[Saved entries]
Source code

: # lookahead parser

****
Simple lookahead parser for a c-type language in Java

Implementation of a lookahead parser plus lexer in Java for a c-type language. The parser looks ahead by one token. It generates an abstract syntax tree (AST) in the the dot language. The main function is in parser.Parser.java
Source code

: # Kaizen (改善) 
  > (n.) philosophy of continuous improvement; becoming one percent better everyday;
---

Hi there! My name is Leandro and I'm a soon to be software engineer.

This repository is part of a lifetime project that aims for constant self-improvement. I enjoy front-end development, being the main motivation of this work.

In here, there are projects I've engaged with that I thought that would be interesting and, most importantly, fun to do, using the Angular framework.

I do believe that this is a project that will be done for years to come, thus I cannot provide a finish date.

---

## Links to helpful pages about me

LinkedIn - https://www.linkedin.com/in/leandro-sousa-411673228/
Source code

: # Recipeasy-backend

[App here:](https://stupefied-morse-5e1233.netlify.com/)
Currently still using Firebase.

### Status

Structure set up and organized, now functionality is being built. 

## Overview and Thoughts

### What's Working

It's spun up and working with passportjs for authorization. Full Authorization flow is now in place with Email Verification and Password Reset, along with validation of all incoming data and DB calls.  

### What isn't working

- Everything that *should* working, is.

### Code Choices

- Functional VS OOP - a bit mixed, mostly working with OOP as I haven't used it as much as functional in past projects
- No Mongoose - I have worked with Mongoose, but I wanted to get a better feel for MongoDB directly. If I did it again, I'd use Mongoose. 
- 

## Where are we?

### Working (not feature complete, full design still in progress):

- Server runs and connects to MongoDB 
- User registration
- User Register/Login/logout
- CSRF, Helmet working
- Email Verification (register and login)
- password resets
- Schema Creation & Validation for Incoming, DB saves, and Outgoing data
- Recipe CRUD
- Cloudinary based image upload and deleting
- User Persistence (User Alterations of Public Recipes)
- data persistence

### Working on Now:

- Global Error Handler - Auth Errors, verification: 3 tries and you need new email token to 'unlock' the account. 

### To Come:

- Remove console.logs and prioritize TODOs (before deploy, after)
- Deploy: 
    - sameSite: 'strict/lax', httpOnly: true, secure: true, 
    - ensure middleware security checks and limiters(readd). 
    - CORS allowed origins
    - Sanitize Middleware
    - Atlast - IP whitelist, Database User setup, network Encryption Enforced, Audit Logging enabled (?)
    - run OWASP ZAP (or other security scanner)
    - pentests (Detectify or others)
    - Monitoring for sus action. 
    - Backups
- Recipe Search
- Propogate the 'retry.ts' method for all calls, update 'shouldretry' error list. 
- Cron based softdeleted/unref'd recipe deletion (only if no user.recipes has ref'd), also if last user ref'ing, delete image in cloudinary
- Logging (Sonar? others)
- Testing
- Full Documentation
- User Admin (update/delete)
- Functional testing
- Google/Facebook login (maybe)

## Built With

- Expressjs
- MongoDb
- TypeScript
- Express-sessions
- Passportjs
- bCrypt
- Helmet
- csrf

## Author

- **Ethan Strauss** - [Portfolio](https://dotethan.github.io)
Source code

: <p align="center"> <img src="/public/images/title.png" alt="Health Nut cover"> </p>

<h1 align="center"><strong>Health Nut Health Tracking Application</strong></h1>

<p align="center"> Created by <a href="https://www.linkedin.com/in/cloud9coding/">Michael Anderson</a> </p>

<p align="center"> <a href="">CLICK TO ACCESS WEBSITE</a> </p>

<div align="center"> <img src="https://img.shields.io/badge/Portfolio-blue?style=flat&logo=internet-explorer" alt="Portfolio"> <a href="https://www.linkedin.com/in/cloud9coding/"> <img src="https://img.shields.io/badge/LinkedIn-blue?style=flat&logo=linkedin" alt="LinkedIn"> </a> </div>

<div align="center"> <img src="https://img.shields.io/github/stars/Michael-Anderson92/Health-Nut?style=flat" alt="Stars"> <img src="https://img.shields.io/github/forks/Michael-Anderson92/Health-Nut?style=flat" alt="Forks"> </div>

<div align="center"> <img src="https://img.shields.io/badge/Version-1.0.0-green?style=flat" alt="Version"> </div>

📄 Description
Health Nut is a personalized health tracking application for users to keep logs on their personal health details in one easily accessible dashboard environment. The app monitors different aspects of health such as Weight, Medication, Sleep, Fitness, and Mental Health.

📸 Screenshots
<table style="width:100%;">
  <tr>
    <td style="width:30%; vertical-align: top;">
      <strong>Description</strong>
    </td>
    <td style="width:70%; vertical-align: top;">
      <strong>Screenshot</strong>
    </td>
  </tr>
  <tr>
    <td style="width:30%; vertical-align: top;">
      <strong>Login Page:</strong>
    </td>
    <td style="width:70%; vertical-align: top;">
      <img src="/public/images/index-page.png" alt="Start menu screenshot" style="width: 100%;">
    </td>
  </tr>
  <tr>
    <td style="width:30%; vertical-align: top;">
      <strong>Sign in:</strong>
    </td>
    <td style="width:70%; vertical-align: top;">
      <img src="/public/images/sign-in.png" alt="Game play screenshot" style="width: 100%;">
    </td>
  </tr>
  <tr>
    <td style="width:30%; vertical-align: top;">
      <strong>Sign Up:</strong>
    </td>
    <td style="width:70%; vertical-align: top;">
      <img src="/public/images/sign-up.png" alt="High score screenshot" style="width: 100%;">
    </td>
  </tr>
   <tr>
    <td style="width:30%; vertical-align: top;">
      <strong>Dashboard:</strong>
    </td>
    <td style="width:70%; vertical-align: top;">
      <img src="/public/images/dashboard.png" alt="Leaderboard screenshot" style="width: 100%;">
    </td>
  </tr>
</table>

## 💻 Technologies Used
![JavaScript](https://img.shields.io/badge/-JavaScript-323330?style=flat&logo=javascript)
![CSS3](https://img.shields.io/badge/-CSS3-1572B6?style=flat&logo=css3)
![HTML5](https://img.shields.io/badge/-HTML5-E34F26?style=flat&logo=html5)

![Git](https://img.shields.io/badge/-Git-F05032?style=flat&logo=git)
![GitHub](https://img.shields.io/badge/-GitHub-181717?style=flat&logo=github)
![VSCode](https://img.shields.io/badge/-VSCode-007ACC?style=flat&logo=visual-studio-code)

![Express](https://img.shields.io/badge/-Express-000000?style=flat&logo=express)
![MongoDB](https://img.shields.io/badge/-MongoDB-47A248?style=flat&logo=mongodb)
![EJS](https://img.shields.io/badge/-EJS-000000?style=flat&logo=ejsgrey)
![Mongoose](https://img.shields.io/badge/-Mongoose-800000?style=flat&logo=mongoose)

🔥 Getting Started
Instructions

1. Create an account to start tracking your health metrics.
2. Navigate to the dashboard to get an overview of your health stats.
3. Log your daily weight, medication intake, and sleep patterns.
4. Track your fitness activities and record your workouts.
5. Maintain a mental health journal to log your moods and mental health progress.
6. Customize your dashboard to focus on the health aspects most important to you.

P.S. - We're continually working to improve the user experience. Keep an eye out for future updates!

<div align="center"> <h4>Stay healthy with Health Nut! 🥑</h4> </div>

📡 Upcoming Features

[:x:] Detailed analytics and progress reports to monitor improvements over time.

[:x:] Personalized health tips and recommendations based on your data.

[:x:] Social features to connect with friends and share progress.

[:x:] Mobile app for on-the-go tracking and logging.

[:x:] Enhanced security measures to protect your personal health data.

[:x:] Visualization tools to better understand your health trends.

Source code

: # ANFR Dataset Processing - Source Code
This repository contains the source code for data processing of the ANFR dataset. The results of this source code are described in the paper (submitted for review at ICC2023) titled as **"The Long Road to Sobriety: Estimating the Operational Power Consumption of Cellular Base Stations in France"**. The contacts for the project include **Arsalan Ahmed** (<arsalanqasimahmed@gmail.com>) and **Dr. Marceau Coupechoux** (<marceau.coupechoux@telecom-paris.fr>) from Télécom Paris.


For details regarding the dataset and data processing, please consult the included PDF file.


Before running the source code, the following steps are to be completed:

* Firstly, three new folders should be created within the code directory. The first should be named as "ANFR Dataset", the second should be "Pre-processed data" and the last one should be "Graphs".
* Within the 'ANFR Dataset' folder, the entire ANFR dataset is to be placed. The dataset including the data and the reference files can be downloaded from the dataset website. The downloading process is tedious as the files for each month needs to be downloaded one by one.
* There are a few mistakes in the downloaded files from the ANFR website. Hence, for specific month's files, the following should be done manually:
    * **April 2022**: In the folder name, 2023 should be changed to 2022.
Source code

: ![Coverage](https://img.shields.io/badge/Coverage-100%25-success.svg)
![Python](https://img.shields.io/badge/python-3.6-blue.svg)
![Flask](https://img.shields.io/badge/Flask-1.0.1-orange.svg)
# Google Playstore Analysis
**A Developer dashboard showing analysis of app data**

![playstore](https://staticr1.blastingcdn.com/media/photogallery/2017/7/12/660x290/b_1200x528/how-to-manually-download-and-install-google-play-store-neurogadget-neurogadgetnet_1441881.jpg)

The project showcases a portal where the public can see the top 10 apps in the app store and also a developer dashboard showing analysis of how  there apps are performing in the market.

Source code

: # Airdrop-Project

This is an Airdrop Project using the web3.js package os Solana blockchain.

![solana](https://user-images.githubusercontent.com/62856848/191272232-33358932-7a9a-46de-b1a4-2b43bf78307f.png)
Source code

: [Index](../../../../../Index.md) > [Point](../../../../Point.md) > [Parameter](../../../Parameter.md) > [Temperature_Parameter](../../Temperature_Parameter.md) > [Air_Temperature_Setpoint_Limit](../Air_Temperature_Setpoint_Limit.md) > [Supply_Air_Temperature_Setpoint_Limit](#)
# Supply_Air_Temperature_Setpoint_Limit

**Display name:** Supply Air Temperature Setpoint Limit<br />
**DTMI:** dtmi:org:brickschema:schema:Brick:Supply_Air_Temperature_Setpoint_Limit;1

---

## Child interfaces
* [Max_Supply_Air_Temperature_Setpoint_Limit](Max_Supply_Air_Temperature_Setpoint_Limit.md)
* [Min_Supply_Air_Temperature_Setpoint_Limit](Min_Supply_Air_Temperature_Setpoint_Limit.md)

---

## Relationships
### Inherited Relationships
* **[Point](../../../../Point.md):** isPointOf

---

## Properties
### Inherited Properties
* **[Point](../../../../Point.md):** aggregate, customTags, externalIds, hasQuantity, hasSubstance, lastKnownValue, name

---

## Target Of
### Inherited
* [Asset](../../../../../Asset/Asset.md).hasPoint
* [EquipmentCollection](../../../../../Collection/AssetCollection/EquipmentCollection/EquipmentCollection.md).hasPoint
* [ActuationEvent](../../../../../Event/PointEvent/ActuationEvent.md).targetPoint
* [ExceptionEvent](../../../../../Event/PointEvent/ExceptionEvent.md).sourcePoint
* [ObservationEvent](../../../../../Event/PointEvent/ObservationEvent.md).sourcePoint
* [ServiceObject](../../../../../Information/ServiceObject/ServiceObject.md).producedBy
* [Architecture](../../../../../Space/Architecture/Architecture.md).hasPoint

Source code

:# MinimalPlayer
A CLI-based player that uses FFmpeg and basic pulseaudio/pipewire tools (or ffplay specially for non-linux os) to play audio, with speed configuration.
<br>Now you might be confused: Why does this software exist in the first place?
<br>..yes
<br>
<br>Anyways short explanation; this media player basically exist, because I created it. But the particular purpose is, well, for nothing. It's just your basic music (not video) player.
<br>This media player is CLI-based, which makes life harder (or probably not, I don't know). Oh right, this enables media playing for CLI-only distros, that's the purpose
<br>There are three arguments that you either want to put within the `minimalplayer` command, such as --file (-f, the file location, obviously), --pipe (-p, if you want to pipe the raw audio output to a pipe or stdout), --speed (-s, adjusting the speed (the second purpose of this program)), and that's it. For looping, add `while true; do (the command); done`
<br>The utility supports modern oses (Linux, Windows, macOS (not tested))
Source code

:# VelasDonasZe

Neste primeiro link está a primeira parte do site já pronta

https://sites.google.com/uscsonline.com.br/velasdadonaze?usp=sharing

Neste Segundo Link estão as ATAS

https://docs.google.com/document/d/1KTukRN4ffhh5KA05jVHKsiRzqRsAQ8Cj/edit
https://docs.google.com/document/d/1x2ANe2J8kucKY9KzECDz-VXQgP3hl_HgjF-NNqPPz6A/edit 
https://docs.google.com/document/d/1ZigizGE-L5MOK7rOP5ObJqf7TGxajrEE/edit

Exercise instructions → Where does the string "from" appear in the records? Copy every line that holds it.

Answer →
This repository contains the source code for data processing of the ANFR dataset. The results of this source code are described in the paper (submitted for review at ICC2023) titled as **"The Long Road to Sobriety: Estimating the Operational Power Consumption of Cellular Base Stations in France"**. The contacts for the project include **Arsalan Ahmed** (<arsalanqasimahmed@gmail.com>) and **Dr. Marceau Coupechoux** (<marceau.coupechoux@telecom-paris.fr>) from Télécom Paris.
* Within the 'ANFR Dataset' folder, the entire ANFR dataset is to be placed. The dataset including the data and the reference files can be downloaded from the dataset website. The downloading process is tedious as the files for each month needs to be downloaded one by one.
* There are a few mistakes in the downloaded files from the ANFR website. Hence, for specific month's files, the following should be done manually:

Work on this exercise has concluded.